On 11/02/2013 05:55 PM, [email protected] wrote:
I drafted a submission for the TechEmpower Web framework benchmarks
(results here: http://www.techempower.com/benchmarks/ | specs here:
http://www.techempower.com/benchmarks/#section=code&hw=i7&test=json).

Oh, neato! Around 2008 I started looking for existing benchmarks that would make for good comparisons with Ur/Web, and there were depressingly few out there. It's good to learn about this one; and I'm very interested in helping get the Ur/Web tests into the official comparison. (Though what I'd _really_ like would be a benchmark that measures programmer productivity somehow on less trivial tasks.)

Would anyone with more Ur/Web expertise be willing to look over my
submission?
(https://github.com/pseudonom/FrameworkBenchmarks/blob/master/UrWeb/bench.ur)

I winced reading the code to add "Date" and "Server" headers, but I see that these are a required feature. ;)
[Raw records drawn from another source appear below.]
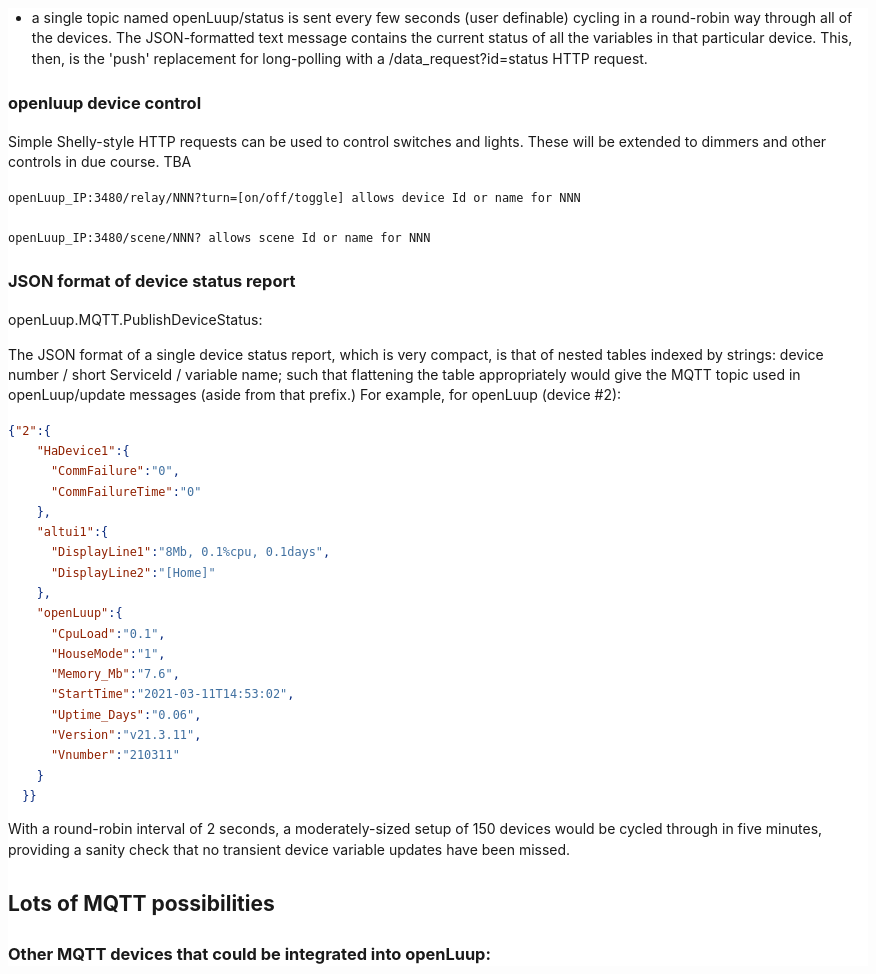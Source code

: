 - a single topic named openLuup/status is sent every few seconds (user definable) cycling in a round-robin way through all of the devices. The JSON-formatted text message contains the current status of all the variables in that particular device. This, then, is the 'push' replacement for long-polling with a /data_request?id=status HTTP request.

### openluup device control
Simple Shelly-style HTTP requests can be used to control switches and lights. These will be extended to dimmers and other controls in due course. TBA

```text
openLuup_IP:3480/relay/NNN?turn=[on/off/toggle] allows device Id or name for NNN

openLuup_IP:3480/scene/NNN? allows scene Id or name for NNN
```

### JSON format of device status report
openLuup.MQTT.PublishDeviceStatus:

The JSON format of a single device status report, which is very compact, is that of nested tables indexed by strings: device number / short ServiceId / variable name; such that flattening the table appropriately would give the MQTT topic used in openLuup/update messages (aside from that prefix.) For example, for openLuup (device #2):

```json
{"2":{
    "HaDevice1":{
      "CommFailure":"0",
      "CommFailureTime":"0"
    },
    "altui1":{
      "DisplayLine1":"8Mb, 0.1%cpu, 0.1days",
      "DisplayLine2":"[Home]"
    },
    "openLuup":{
      "CpuLoad":"0.1",
      "HouseMode":"1",
      "Memory_Mb":"7.6",
      "StartTime":"2021-03-11T14:53:02",
      "Uptime_Days":"0.06",
      "Version":"v21.3.11",
      "Vnumber":"210311"
    }
  }}
```

With a round-robin interval of 2 seconds, a moderately-sized setup of 150 devices would be cycled through in five minutes, providing a sanity check that no transient device variable updates have been missed.

## Lots of MQTT possibilities

### Other MQTT devices that could be integrated into openLuup:
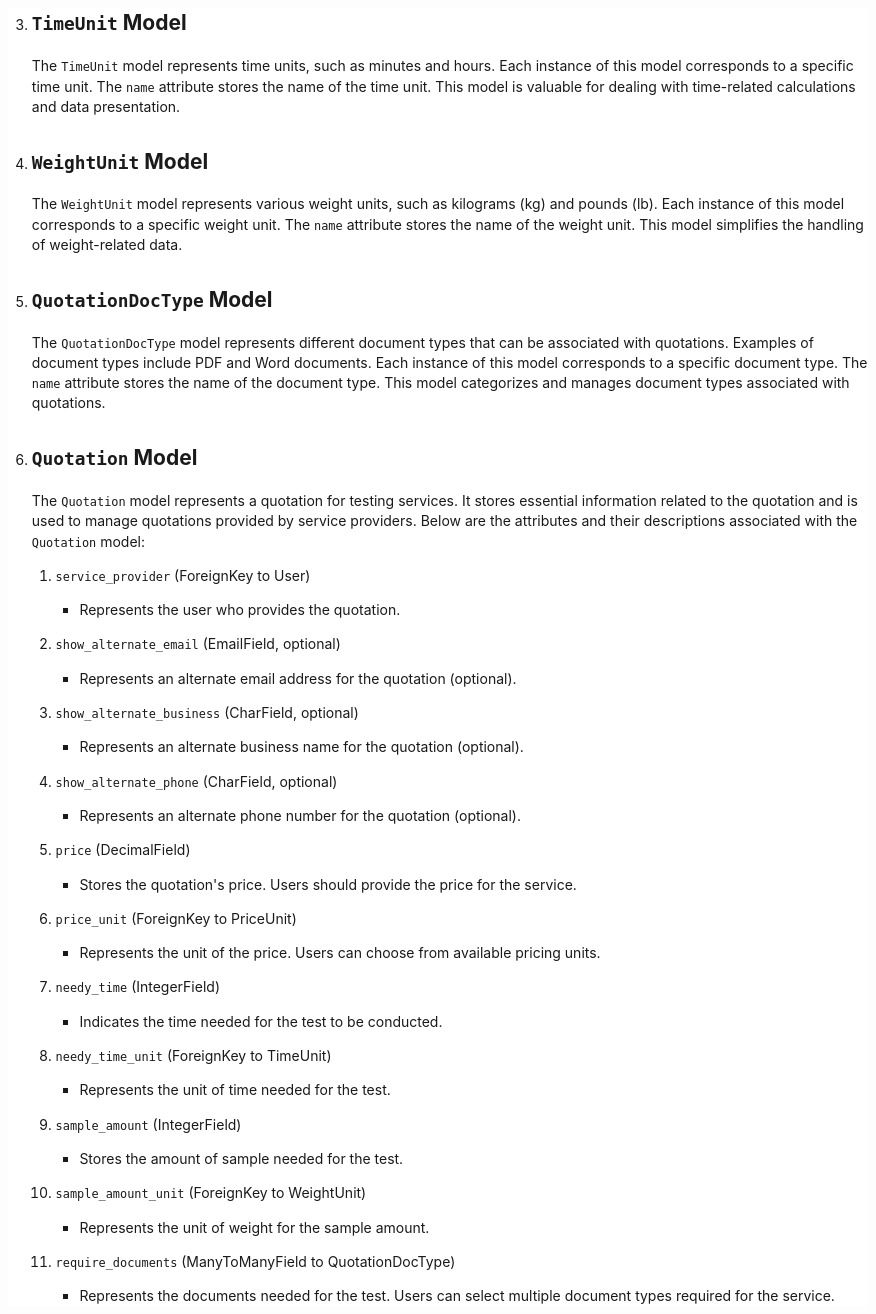 3. `TimeUnit` Model
   -------------------
   The `TimeUnit` model represents time units, such as minutes and hours. Each instance of this model corresponds to a specific time unit. The `name` attribute stores the name of the time unit. This model is valuable for dealing with time-related calculations and data presentation.

4. `WeightUnit` Model
   ---------------------
   The `WeightUnit` model represents various weight units, such as kilograms (kg) and pounds (lb). Each instance of this model corresponds to a specific weight unit. The `name` attribute stores the name of the weight unit. This model simplifies the handling of weight-related data.

5. `QuotationDocType` Model
   --------------------------
   The `QuotationDocType` model represents different document types that can be associated with quotations. Examples of document types include PDF and Word documents. Each instance of this model corresponds to a specific document type. The `name` attribute stores the name of the document type. This model categorizes and manages document types associated with quotations.

6. `Quotation` Model
   -----------------

   The `Quotation` model represents a quotation for testing services. It stores essential information related to the quotation and is used to manage quotations provided by service providers. Below are the attributes and their descriptions associated with the `Quotation` model:

   1. `service_provider` (ForeignKey to User)
      - Represents the user who provides the quotation.
      
   2. `show_alternate_email` (EmailField, optional)
      - Represents an alternate email address for the quotation (optional).

   3. `show_alternate_business` (CharField, optional)
      - Represents an alternate business name for the quotation (optional).

   4. `show_alternate_phone` (CharField, optional)
      - Represents an alternate phone number for the quotation (optional).

   5. `price` (DecimalField)
      - Stores the quotation's price. Users should provide the price for the service.

   6. `price_unit` (ForeignKey to PriceUnit)
      - Represents the unit of the price. Users can choose from available pricing units.

   7. `needy_time` (IntegerField)
      - Indicates the time needed for the test to be conducted.

   8. `needy_time_unit` (ForeignKey to TimeUnit)
      - Represents the unit of time needed for the test.

   9. `sample_amount` (IntegerField)
      - Stores the amount of sample needed for the test.

   10. `sample_amount_unit` (ForeignKey to WeightUnit)
       - Represents the unit of weight for the sample amount.

   11. `require_documents` (ManyToManyField to QuotationDocType)
       - Represents the documents needed for the test. Users can select multiple document types required for the service.
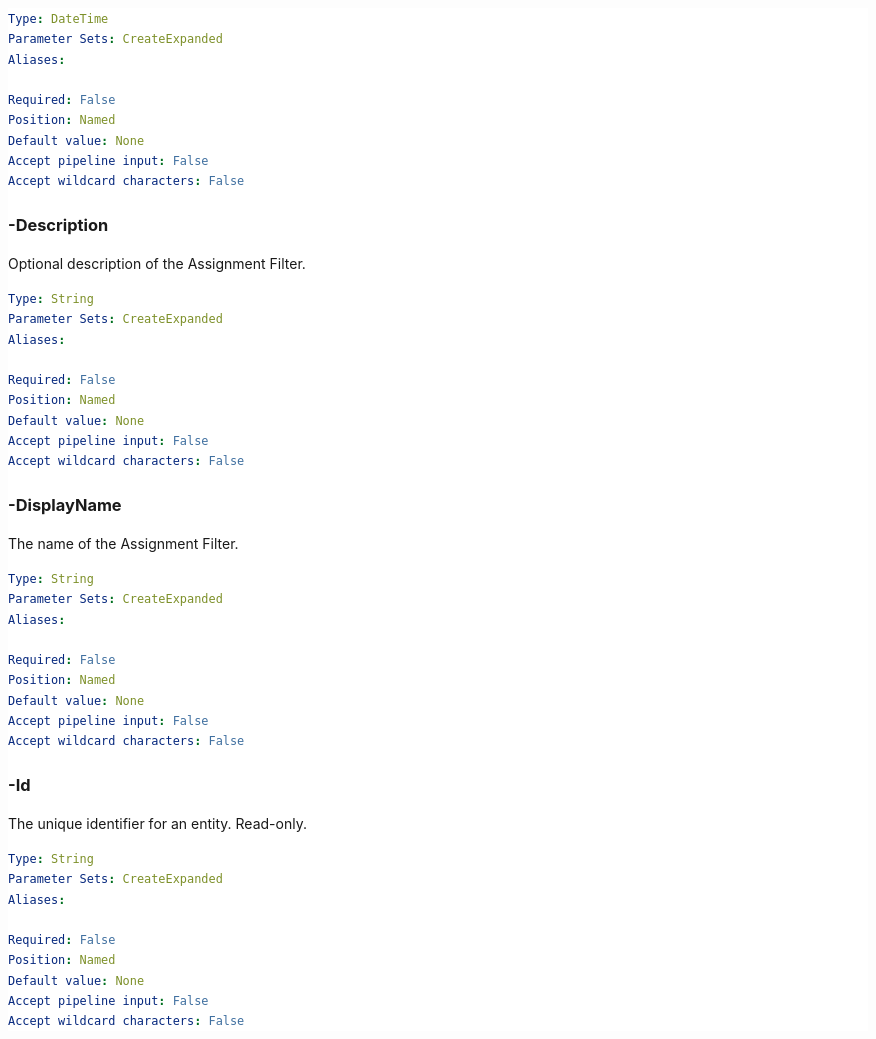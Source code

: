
```yaml
Type: DateTime
Parameter Sets: CreateExpanded
Aliases:

Required: False
Position: Named
Default value: None
Accept pipeline input: False
Accept wildcard characters: False
```

### -Description
Optional description of the Assignment Filter.

```yaml
Type: String
Parameter Sets: CreateExpanded
Aliases:

Required: False
Position: Named
Default value: None
Accept pipeline input: False
Accept wildcard characters: False
```

### -DisplayName
The name of the Assignment Filter.

```yaml
Type: String
Parameter Sets: CreateExpanded
Aliases:

Required: False
Position: Named
Default value: None
Accept pipeline input: False
Accept wildcard characters: False
```

### -Id
The unique identifier for an entity.
Read-only.

```yaml
Type: String
Parameter Sets: CreateExpanded
Aliases:

Required: False
Position: Named
Default value: None
Accept pipeline input: False
Accept wildcard characters: False
```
You can use the infix operator [%] instead of calling the [mod] function.

The first pattern below is redundant, I think, if you change the third pattern to just [_]:
    val on = case qt of
        None => Some 1
      | Some ("queries", x) => read x
      | Some _ => Some 1
...and I'm cross with the benchmark authors for the requirement to handle nasty query strings missing this parameter or giving it in the wrong format!

Maybe define a function to encapsulate all the boilerplate for returning a JSON chunk? It could even include a call to [addHeaders].

What do you think about adding loud comments to this file, clearly delineating the different test types?

Areas that I know need attention:
- I defined my own `map2` rather than using `Top.map2` to avoid figuring
out the typing for `Top.map2`

[Top.map2] is for records, not lists, so it wouldn't have done what you want anyway. I've added your function (generalized in the usual polymorphic way) to the standard library as [ListPair.map2].

After I added the function and looked more closely at where you're using it, I wonder why you don't just replace this code:
    rands' <- List.mapM (fn _ => rand) rq;
    let
val rows' = map2 (fn x y => x -- #RandomNumber ++ {RandomNumber = clamp y}) rows rands'
with this code:
rows' <- List.mapM (fn r => n <- rand; return (r -- #RandomNumber ++ {RandomNumber = clamp n})) rows

- To get a list of random Ints of length x, I `List.mapM (fn _ =>  rand)`
over a range from 1 to x

I believe you could do this more nicely, using standard library code that I _didn't_ just add (;]), with:
    List.tabulateM (fn _ => rand) x

- Ur/Web seems to expect an 'int8' where an 'int' would suffice
- Ur/Web seems to expect a 'text' where a 'varchar' would suffice

Sure, but is this really a problem? I view it more as avoiding unnecessary fanciness! (E.g., having multiple integer types seems pretty retro to me, for most contexts.)